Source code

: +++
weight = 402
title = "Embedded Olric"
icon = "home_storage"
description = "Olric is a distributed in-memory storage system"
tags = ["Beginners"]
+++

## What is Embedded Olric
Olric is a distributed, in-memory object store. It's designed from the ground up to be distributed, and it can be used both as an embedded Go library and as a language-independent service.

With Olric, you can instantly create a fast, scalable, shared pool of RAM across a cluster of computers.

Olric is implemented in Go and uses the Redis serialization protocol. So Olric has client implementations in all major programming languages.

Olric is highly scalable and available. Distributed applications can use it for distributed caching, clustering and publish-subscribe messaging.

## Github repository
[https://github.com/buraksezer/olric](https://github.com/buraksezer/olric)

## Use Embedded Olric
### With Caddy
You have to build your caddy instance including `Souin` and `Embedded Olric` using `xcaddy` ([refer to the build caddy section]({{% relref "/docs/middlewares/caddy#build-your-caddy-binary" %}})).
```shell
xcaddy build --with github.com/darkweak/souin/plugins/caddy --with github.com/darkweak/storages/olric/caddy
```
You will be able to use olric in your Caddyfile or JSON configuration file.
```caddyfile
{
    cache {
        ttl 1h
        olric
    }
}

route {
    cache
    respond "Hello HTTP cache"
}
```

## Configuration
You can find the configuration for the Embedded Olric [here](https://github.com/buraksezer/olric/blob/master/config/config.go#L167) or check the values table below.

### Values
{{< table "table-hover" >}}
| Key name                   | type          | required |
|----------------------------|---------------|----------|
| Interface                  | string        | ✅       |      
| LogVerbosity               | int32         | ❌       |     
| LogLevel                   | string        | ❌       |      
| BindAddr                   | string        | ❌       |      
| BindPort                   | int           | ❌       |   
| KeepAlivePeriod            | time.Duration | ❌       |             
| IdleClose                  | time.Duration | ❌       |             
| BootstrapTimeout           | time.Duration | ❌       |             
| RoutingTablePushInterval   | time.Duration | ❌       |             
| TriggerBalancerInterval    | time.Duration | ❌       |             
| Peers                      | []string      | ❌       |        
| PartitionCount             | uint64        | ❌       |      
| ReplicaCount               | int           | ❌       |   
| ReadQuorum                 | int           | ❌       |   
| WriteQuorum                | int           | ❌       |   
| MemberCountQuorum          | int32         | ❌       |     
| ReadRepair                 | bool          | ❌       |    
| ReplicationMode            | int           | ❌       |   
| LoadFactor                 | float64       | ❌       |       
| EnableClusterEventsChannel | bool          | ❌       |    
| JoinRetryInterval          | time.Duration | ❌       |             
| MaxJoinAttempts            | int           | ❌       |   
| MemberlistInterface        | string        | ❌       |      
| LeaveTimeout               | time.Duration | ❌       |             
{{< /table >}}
....
**EXERCISE:** Print exactly the lines of the listing above starting at the line containing "weight = 402" and ending at the line containing "## What is Embedded Olric", both included.

**TASK RESPONSE:**
weight = 402
title = "Embedded Olric"
icon = "home_storage"
description = "Olric is a distributed in-memory storage system"
tags = ["Beginners"]
+++

## What is Embedded Olric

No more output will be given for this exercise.